◆ What is being asked
Copy each line of the data that has "Gravity" in it.

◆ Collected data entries
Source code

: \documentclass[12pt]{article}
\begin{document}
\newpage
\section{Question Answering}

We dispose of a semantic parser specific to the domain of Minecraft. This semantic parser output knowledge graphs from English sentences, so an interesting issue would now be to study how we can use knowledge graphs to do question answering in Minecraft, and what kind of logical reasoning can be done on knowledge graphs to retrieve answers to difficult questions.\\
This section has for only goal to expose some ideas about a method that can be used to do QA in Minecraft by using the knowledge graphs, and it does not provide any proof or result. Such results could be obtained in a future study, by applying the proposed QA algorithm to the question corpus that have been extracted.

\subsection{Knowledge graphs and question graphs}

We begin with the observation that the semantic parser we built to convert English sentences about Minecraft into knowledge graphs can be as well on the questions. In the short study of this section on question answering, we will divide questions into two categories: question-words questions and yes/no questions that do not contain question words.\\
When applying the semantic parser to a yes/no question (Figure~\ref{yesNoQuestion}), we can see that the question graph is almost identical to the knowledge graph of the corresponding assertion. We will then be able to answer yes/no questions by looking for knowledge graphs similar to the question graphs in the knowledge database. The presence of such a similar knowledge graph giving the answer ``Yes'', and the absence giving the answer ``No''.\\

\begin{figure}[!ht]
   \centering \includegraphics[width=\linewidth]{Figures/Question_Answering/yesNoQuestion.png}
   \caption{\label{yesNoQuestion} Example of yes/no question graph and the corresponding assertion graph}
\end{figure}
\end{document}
--
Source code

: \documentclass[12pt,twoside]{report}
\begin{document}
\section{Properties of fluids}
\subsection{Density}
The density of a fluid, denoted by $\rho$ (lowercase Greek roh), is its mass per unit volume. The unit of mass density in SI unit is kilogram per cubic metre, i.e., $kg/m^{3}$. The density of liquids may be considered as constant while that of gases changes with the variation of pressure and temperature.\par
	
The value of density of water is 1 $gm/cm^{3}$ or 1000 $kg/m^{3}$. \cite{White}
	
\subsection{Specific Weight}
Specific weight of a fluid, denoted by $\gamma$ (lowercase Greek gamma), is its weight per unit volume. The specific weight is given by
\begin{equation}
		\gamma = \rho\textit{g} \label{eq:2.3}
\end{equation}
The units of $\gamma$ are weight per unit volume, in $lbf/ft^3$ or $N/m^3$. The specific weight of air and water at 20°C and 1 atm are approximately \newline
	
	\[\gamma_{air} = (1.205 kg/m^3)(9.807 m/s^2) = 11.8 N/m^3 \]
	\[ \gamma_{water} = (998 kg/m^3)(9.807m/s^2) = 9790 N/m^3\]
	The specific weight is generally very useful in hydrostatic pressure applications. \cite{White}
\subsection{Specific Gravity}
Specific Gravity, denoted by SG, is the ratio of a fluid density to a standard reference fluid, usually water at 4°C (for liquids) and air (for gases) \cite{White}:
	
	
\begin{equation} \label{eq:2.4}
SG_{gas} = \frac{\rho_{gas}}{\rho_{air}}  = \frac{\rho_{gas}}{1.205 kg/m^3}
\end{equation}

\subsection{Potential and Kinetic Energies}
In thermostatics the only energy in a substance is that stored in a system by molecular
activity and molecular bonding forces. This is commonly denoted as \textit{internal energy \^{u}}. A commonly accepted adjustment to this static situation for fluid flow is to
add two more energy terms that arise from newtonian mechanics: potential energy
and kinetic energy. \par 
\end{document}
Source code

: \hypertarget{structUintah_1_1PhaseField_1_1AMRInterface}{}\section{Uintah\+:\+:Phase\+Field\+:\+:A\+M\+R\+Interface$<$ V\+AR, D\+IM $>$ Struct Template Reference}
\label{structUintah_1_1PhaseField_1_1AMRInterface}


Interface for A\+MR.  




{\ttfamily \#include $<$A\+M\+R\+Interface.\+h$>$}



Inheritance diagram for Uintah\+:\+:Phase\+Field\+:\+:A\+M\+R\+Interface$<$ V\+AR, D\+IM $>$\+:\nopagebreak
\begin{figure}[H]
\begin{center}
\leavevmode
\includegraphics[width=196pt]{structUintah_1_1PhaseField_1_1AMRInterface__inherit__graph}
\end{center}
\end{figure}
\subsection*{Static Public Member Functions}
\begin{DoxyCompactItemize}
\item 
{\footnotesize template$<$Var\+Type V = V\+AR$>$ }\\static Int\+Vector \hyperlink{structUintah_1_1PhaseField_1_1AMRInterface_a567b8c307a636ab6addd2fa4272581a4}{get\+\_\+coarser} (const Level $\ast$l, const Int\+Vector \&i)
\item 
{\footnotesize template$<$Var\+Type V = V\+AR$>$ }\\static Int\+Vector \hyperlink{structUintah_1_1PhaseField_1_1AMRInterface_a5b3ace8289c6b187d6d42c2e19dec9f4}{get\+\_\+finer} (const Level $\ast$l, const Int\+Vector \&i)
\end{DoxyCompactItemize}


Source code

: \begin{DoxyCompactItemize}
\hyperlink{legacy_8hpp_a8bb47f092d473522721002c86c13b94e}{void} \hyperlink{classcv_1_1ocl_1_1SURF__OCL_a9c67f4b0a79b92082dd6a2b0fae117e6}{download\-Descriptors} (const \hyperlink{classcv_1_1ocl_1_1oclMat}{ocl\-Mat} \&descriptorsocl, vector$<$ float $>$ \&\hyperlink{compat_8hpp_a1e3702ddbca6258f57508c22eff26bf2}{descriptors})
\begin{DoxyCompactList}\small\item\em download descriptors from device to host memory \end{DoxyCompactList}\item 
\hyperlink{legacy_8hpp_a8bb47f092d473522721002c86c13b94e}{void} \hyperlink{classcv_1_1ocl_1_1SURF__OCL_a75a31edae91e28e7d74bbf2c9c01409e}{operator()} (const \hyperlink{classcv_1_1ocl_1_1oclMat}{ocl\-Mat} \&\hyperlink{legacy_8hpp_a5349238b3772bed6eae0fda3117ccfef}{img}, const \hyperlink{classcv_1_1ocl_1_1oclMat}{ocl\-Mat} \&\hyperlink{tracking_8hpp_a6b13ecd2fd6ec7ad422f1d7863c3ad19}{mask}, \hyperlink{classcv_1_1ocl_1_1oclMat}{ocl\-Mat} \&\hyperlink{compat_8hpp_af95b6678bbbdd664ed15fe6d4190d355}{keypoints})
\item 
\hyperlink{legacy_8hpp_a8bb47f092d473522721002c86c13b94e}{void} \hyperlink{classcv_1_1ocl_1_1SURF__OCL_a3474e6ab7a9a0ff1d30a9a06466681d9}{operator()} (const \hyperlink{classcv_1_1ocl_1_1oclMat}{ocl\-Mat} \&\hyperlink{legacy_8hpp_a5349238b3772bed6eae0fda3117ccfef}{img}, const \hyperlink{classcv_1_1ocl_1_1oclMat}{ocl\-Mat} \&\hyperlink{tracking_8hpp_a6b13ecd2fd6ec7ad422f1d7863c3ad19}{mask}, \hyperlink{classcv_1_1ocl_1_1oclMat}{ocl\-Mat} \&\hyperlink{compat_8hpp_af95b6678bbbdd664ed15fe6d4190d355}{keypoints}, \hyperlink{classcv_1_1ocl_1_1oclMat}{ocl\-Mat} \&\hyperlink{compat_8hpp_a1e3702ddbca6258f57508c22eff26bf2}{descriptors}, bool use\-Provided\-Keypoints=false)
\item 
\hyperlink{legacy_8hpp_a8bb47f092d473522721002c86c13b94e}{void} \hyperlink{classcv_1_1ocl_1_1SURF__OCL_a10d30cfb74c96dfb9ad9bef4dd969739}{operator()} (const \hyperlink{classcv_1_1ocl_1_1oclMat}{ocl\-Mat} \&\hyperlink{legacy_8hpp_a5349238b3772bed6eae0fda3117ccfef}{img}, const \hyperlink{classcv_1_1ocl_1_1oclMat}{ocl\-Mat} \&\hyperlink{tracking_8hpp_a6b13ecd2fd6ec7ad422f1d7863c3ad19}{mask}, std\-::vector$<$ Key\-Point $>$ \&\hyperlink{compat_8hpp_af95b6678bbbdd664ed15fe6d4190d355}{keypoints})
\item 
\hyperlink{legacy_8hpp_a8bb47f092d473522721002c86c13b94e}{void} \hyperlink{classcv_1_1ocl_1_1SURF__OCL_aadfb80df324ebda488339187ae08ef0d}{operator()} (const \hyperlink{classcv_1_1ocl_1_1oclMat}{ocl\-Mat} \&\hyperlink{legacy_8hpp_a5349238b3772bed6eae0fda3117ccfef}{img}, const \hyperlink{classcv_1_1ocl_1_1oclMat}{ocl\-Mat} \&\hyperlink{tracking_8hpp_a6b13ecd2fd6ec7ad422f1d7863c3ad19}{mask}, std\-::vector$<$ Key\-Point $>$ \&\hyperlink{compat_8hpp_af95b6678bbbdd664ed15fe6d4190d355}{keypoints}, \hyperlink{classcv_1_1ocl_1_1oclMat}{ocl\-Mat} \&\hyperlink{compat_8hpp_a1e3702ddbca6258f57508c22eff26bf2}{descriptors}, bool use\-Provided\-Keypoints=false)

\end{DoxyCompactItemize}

◆ Task result
\subsection{Specific Gravity}
Specific Gravity, denoted by SG, is the ratio of a fluid density to a standard reference fluid, usually water at 4°C (for liquids) and air (for gases) \cite{White}:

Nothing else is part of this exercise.